Así lo razonaba José Luis Rodríguez Zapatero cuando prometió apoyar el Estatuto que aprobase el Parlamento; cuando convenció a los líderes catalanes para que enviaran al Congreso un anteproyecto de máximos condenado a ser cepillado; o cuando hizo campaña por el en el referéndum. Por el camino, el feroz boicot del PP y su eco en las encuestas enfriaron los ánimos del presidente. A su posterior abulia es achacable tanto el bloqueo de la renovación parcial del Constitucional -escasa batalla ha librado el PSOE ante las trapacerías del PP- como el sesgo antiestatutario de las deliberaciones del alto tribunal, donde lleva la voz cantante, precisamente, un magistrado elegido por el Gobierno. Hace ya tiempo que Zapatero y los suyos debieran estar trabajando en favor de un fallo no castrante del Estatuto. Quizá ya sea demasiado tarde.

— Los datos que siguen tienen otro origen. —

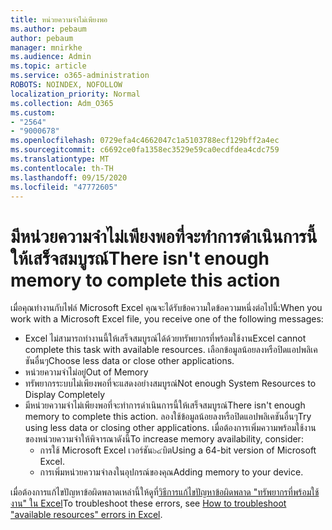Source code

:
 ```yaml
---
title: หน่วยความจำไม่เพียงพอ
ms.author: pebaum
author: pebaum
manager: mnirkhe
ms.audience: Admin
ms.topic: article
ms.service: o365-administration
ROBOTS: NOINDEX, NOFOLLOW
localization_priority: Normal
ms.collection: Adm_O365
ms.custom:
- "2564"
- "9000678"
ms.openlocfilehash: 0729efa4c4662047c1a5103788ecf129bff2a4ec
ms.sourcegitcommit: c6692ce0fa1358ec3529e59ca0ecdfdea4cdc759
ms.translationtype: MT
ms.contentlocale: th-TH
ms.lasthandoff: 09/15/2020
ms.locfileid: "47772605"
---
```

# <a name="there-isnt-enough-memory-to-complete-this-action"></a><span data-ttu-id="c0734-102">มีหน่วยความจำไม่เพียงพอที่จะทำการดำเนินการนี้ให้เสร็จสมบูรณ์</span><span class="sxs-lookup"><span data-stu-id="c0734-102">There isn't enough memory to complete this action</span></span>

<span data-ttu-id="c0734-103">เมื่อคุณทำงานกับไฟล์ Microsoft Excel คุณจะได้รับข้อความใดข้อความหนึ่งต่อไปนี้:</span><span class="sxs-lookup"><span data-stu-id="c0734-103">When you work with a Microsoft Excel file, you receive one of the following messages:</span></span>

- <span data-ttu-id="c0734-104">Excel ไม่สามารถทำงานนี้ให้เสร็จสมบูรณ์ได้ด้วยทรัพยากรที่พร้อมใช้งาน</span><span class="sxs-lookup"><span data-stu-id="c0734-104">Excel cannot complete this task with available resources.</span></span> <span data-ttu-id="c0734-105">เลือกข้อมูลน้อยลงหรือปิดแอปพลิเคชันอื่นๆ</span><span class="sxs-lookup"><span data-stu-id="c0734-105">Choose less data or close other applications.</span></span>
- <span data-ttu-id="c0734-106">หน่วยความจำไม่อยู่</span><span class="sxs-lookup"><span data-stu-id="c0734-106">Out of Memory</span></span>
- <span data-ttu-id="c0734-107">ทรัพยากรระบบไม่เพียงพอที่จะแสดงอย่างสมบูรณ์</span><span class="sxs-lookup"><span data-stu-id="c0734-107">Not enough System Resources to Display Completely</span></span>
- <span data-ttu-id="c0734-108">มีหน่วยความจำไม่เพียงพอที่จะทำการดำเนินการนี้ให้เสร็จสมบูรณ์</span><span class="sxs-lookup"><span data-stu-id="c0734-108">There isn't enough memory to complete this action.</span></span> <span data-ttu-id="c0734-109">ลองใช้ข้อมูลน้อยลงหรือปิดแอปพลิเคชันอื่นๆ</span><span class="sxs-lookup"><span data-stu-id="c0734-109">Try using less data or closing other applications.</span></span> <span data-ttu-id="c0734-110">เมื่อต้องการเพิ่มความพร้อมใช้งานของหน่วยความจำให้พิจารณาดังนี้</span><span class="sxs-lookup"><span data-stu-id="c0734-110">To increase memory availability, consider:</span></span> 
    - <span data-ttu-id="c0734-111">การใช้ Microsoft Excel เวอร์ชัน๖๔บิต</span><span class="sxs-lookup"><span data-stu-id="c0734-111">Using a 64-bit version of Microsoft Excel.</span></span>
    - <span data-ttu-id="c0734-112">การเพิ่มหน่วยความจำลงในอุปกรณ์ของคุณ</span><span class="sxs-lookup"><span data-stu-id="c0734-112">Adding memory to your device.</span></span>

<span data-ttu-id="c0734-113">เมื่อต้องการแก้ไขปัญหาข้อผิดพลาดเหล่านี้ให้ดูที่[วิธีการแก้ไขปัญหาข้อผิดพลาด "ทรัพยากรที่พร้อมใช้งาน" ใน Excel](https://docs.microsoft.com/office/troubleshoot/excel/available-resources-errors)</span><span class="sxs-lookup"><span data-stu-id="c0734-113">To troubleshoot these errors, see [How to troubleshoot "available resources" errors in Excel](https://docs.microsoft.com/office/troubleshoot/excel/available-resources-errors).</span></span>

Pero, mal que les pese a muchos, la maladie española atañe también a los catalanes. Y a sus líderes políticos, a quienes cabe exigir que no reincidan en los errores del pasado. Convendría que los mismos que el 30 de septiembre de 2005 regaron con cava el texto del Estatuto, aun a sabiendas de que pronto iba a ser papel mojado, no confundieran de nuevo a los catalanes reclamando al Constitucional que no toque ni una coma de la norma. La dignidad de los catalanes no quedaría pisoteada si se derogasen algunos artículos o se reinterpretasen otros. Otra cuestión es que, como parece, el tribunal prive a Cataluña de sus atributos identitarios -nación, lengua, derechos históricos...-, en cuyo caso la demandada "solidaridad catalana" cobraría sentido. Ahora bien, ¿rompería el PSC con el PSOE en aras de esa unidad? ¿Renunciaría CiU a establecer sus propias alianzas en Madrid?

En línea con esta deriva, el editorial de 12 diarios de ámbito catalán también proyecta sombras. El pronunciamiento, razonable con matices, subvierte el juego de equilibrios entre prensa y política, y presenta en su génesis el virus de la exclusión. En una nación tan compleja como ésta, donde incluso entre los abajo firmantes hay diarios cuya propiedad radica en Madrid, nadie se puede arrogar el monopolio de la catalanidad. Paradójico que levanten trincheras quienes pregonan concordia.